The Deep Web Library Guide discusses why the Deep Web exists and what it contains. The Guide also provides tools for searching the Deep Web, along with resources for further information.

Web Crawlers

Remember that the Deep Web consists of all information on the World Wide Web which cannot be located by general-purpose search engines (Google, Yahoo, Bing etc.).  Why are there some web pages which search engines can't locate?

When you perform a Web search, the results you get back are only those web pages which the search engine "knows about."  How does the engine know about these pages?  It does so in two main ways:

  • Sometimes the web page creator submits the web address of the page directly to the engine. 
  • Or, much more commonly, the engine's web crawler has crawled the page. 

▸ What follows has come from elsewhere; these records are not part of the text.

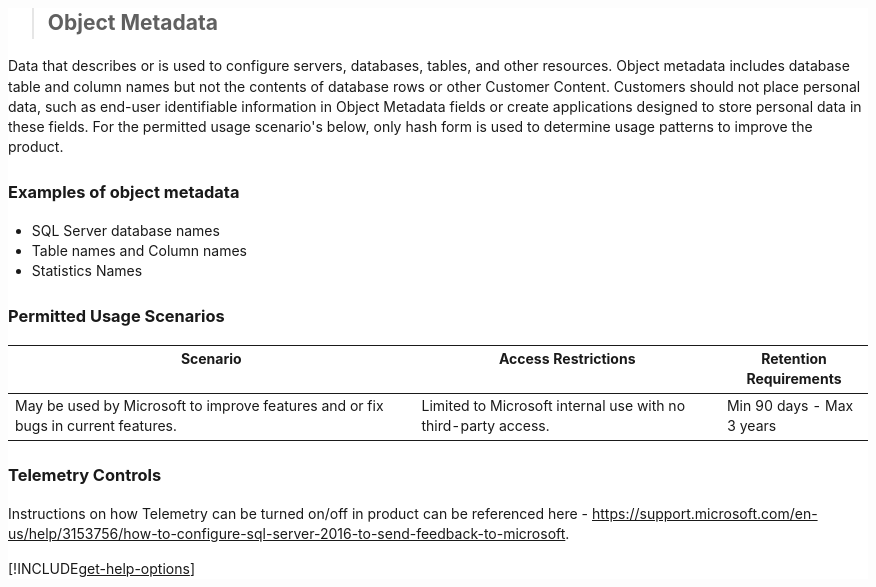 >## Object Metadata

Data that describes or is used to configure servers, databases, tables, and other resources.  Object metadata includes database table and column names but not the contents of database rows or other Customer Content. Customers should not place personal data, such as end-user identifiable information in Object Metadata fields or create applications designed to store personal data in these fields. For the permitted usage scenario's below, only hash form is used to determine usage patterns to improve the product. 

### Examples of object metadata

- SQL Server database names
- Table names and Column names
- Statistics Names

### Permitted Usage Scenarios

|Scenario  |Access Restrictions  |Retention Requirements|
|---------|---------|---------|
|May be used by Microsoft to improve features and or fix bugs in current features. |Limited to Microsoft internal use with no third-party access. |Min 90 days - Max 3 years|

### Telemetry Controls

Instructions on how Telemetry can be turned on/off in product can be referenced here - https://support.microsoft.com/en-us/help/3153756/how-to-configure-sql-server-2016-to-send-feedback-to-microsoft.

[!INCLUDE[get-help-options](../includes/paragraph-content/get-help-options.md)]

After a crawler visits a page, it submits the text on that page to an indexing program. The resulting index of words is stored in a database.  Each search engine has its own indexing program and index.

When you use a general-purpose search engine, you are searching not the Web itself, but this huge index of words.  Your search terms are compared to the index, which returns crawled web sites matching your search requirements.  For instance, you may want sites which contain all of your search terms, or which contain certain terms but exclude others.

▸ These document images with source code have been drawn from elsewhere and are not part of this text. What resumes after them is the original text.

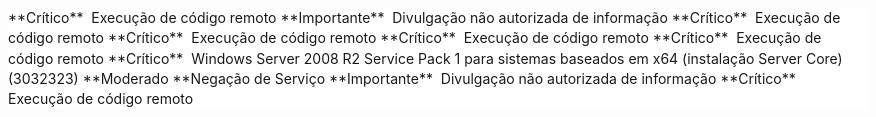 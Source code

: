 </td>
<td style="border:1px solid black;">
**Crítico**   
Execução de código remoto

</td>
<td style="border:1px solid black;">
**Importante**   
Divulgação não autorizada de informação

</td>
<td style="border:1px solid black;">
**Crítico**   
Execução de código remoto

</td>
<td style="border:1px solid black;">
**Crítico**   
Execução de código remoto

</td>
<td style="border:1px solid black;">
**Crítico**   
Execução de código remoto

</td>
<td style="border:1px solid black;">
**Crítico**   
Execução de código remoto

</td>
<td style="border:1px solid black;">
**Crítico** 

</td>
</tr>
<tr>
<td style="border:1px solid black;">
Windows Server 2008 R2 Service Pack 1 para sistemas baseados em x64 (instalação Server Core)  
(3032323)

</td>
<td style="border:1px solid black;">
**Moderado  
**Negação de Serviço

</td>
<td style="border:1px solid black;">
**Importante**   
Divulgação não autorizada de informação

</td>
<td style="border:1px solid black;">
**Crítico**   
Execução de código remoto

If for some reason the crawler for a particular search engine hasn't visited and indexed a web page, that page will not show up in any of the search engine's results.

Challenges for Webcrawlers

Here are some other kinds of challenges facing webcrawlers:

Logins and paywalls

  • Webcrawlers cannot enter fee-based or password-protected websites. 

Social Media

  • Google only indexes a small percentage of pages and posts on social media sites like Facebook and X, and only when not blocked by privacy settings. Much of social media is in the Deep Web.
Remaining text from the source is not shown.